To recap: they caught the goats, the goats didn’t eat, the tribe at the goats, starting with the tender, juicy baby.
Even though I’m a vegetarian, I don’t see anything inherently wrong with that—in fact, killing and eating an animal is vastly more humane and healthy than meat that comes from our industrial system.
Yes, it’s sad that a baby goat died, but if you’re not a vegan and you’re sad about baby animals dying, maybe don’t ever eat eggs, because egg production leads to this horrific practice.
The real problem for me is that the edit used this to turn viewers against Sandra, making her seem like the villain who wanted to kill a goat.

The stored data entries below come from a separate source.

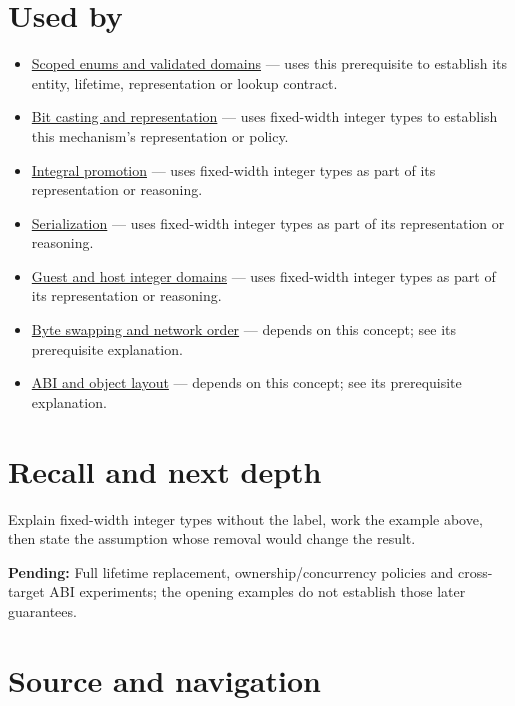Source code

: \section{Used by}\label{appendix-cc04044b5782-used-by}

\begin{itemize}
\tightlist
\item
  \hyperref[appendix-23640fcee147]{Scoped enums and validated domains} --- uses this prerequisite to establish its entity, lifetime, representation or lookup contract.
\item
  \hyperref[appendix-34ee45f161c1]{Bit casting and representation} --- uses fixed-width integer types to establish this mechanism's representation or policy.
\item
  \hyperref[appendix-45303d03796a]{Integral promotion} --- uses fixed-width integer types as part of its representation or reasoning.
\item
  \hyperref[appendix-91d09ebed979]{Serialization} --- uses fixed-width integer types as part of its representation or reasoning.
\item
  \hyperref[appendix-33e7a011b684]{Guest and host integer domains} --- uses fixed-width integer types as part of its representation or reasoning.
\item
  \hyperref[appendix-11ba36693aa2]{Byte swapping and network order} --- depends on this concept; see its prerequisite explanation.
\item
  \hyperref[appendix-c4ac6bb0fff8]{ABI and object layout} --- depends on this concept; see its prerequisite explanation.
\end{itemize}

\section{Recall and next depth}\label{appendix-cc04044b5782-recall-and-next-depth}

Explain fixed-width integer types without the label, work the example above, then state the assumption whose removal would change the result.

\textbf{Pending:} Full lifetime replacement, ownership/concurrency policies and cross-target ABI experiments; the opening examples do not establish those later guarantees.

\section{Source and navigation}\label{appendix-cc04044b5782-source-and-navigation}

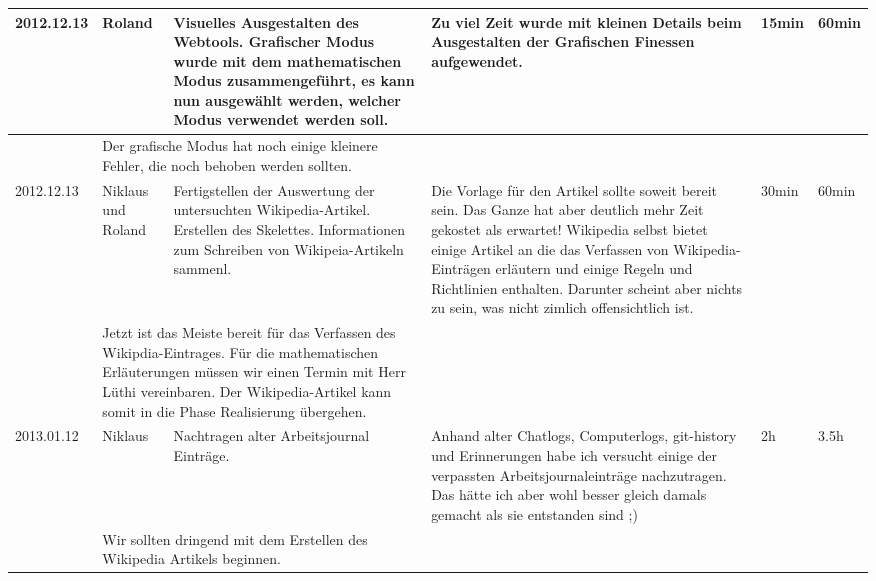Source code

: \documentclass[11pt,paper=a4,final]{scrartcl}
\begin{document}
\begin{landscape}
\begin{longtable}{|p{1.8cm}|p{1.5cm}|p{5.0cm}|p{11.0cm}|l|l|}
    \hline
    2012.12.13 & Roland &
    Visuelles Ausgestalten des Webtools. Grafischer Modus wurde mit dem
    mathematischen Modus zusammengef\"uhrt, es kann nun ausgew\"ahlt werden,
    welcher Modus verwendet werden soll.&
    Zu viel Zeit wurde mit kleinen Details beim Ausgestalten der Grafischen
    Finessen aufgewendet.
    &
    15min & 60min \\ \hline \nopagebreak
    \multicolumn{2}{|l|}{\bf Pendenzen} &\multicolumn{2}{p{16.0cm}|}{
    Der grafische Modus hat noch einige kleinere Fehler, die noch behoben
    werden sollten.
    }  & \multicolumn{2}{l|}{} \\ \hline
    \hline
    2012.12.13 & Niklaus und Roland &
    Fertigstellen der Auswertung der untersuchten Wikipedia-Artikel. Erstellen
    des Skelettes. Informationen zum Schreiben von Wikipeia-Artikeln sammenl.&
    Die Vorlage f\"ur den Artikel sollte soweit bereit sein. Das Ganze hat aber
    deutlich mehr Zeit gekostet als erwartet! Wikipedia selbst bietet einige
    Artikel an die das Verfassen von Wikipedia-Eintr\"agen erl\"autern und
    einige Regeln und Richtlinien enthalten. Darunter scheint aber nichts zu
    sein, was nicht zimlich offensichtlich ist.
    &
    30min & 60min \\ \hline \nopagebreak
    \multicolumn{2}{|l|}{\bf Pendenzen} &\multicolumn{2}{p{16.0cm}|}{Jetzt ist
    das Meiste bereit f\"ur das Verfassen des Wikipdia-Eintrages. F\"ur die
    mathematischen Erl\"auterungen m\"ussen wir einen Termin mit Herr L\"uthi
    vereinbaren. Der Wikipedia-Artikel kann somit in die Phase Realisierung
    \"ubergehen.}  & \multicolumn{2}{l|}{} \\ \hline
    \hline
    2013.01.12 & Niklaus &
    Nachtragen alter Arbeitsjournal Eintr\"age. &
    Anhand alter Chatlogs, Computerlogs, git-history und Erinnerungen habe ich
    versucht einige der verpassten Arbeitsjournaleintr\"age nachzutragen. Das
    h\"atte ich aber wohl besser gleich damals gemacht als sie entstanden sind
    ;)&
    2h & 3.5h \\ \hline \nopagebreak
    \multicolumn{2}{|l|}{\bf Pendenzen} &\multicolumn{2}{p{16.0cm}|}{
    Wir sollten dringend mit dem Erstellen des Wikipedia Artikels beginnen.
}
\end{longtable}
\end{landscape}
\end{document}
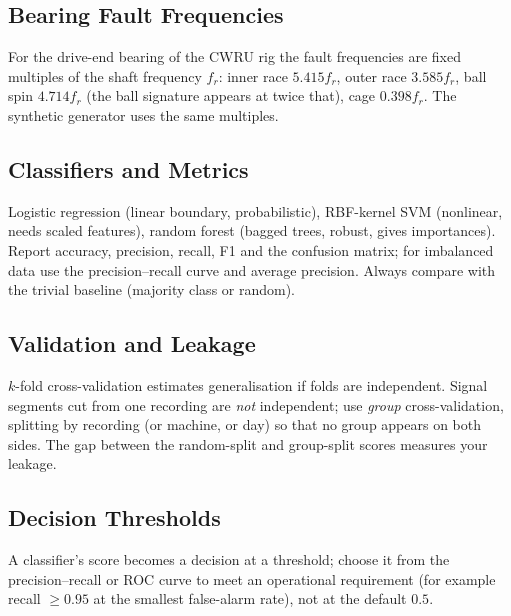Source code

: \documentclass[11pt,a4paper]{article}
\begin{document}
\subsection{Bearing Fault Frequencies}
For the drive-end bearing of the CWRU rig the fault frequencies are fixed multiples of the shaft frequency $f_r$: inner race $5.415f_r$, outer race $3.585f_r$, ball spin $4.714f_r$ (the ball signature appears at twice that), cage $0.398f_r$. The synthetic generator uses the same multiples.

\subsection{Classifiers and Metrics}
Logistic regression (linear boundary, probabilistic), RBF-kernel SVM (nonlinear, needs scaled features), random forest (bagged trees, robust, gives importances). Report accuracy, precision, recall, F1 and the confusion matrix; for imbalanced data use the precision--recall curve and average precision. Always compare with the trivial baseline (majority class or random).

\subsection{Validation and Leakage}
$k$-fold cross-validation estimates generalisation if folds are independent. Signal segments cut from one recording are \emph{not} independent; use \emph{group} cross-validation, splitting by recording (or machine, or day) so that no group appears on both sides. The gap between the random-split and group-split scores measures your leakage.

\subsection{Decision Thresholds}
A classifier's score becomes a decision at a threshold; choose it from the precision--recall or ROC curve to meet an operational requirement (for example recall $\ge0.95$ at the smallest false-alarm rate), not at the default $0.5$.
\end{document}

We do know that she did want to eat them. She said, on camera, “That’s what they’re here for: human consumption.”
The tribe seemed to rule against her and let the goats go. But Sandra’s version is that this was entirely a J.T. effort:
“…when we go to this new Nuku tribe, J.T. takes us to this area where there’s a trap already set up to catch the goats before we even stepped foot on that island. And the goats are actually on the other aide of this big rock by where the water well is. So anyway, he starts talking about the goats and saying they can get really close up on these goats. I never said, ‘Go get me a goat or else!’ Because I really took a hit for that one.”
Of course, this is Sandra’s version of events, and she’s telling the story now, after the edit has affected how people perceive her. But the editing definitely made her seem like the outlier; Malcolm told the camera, “We won’t kill ’em, because we have a conscience.”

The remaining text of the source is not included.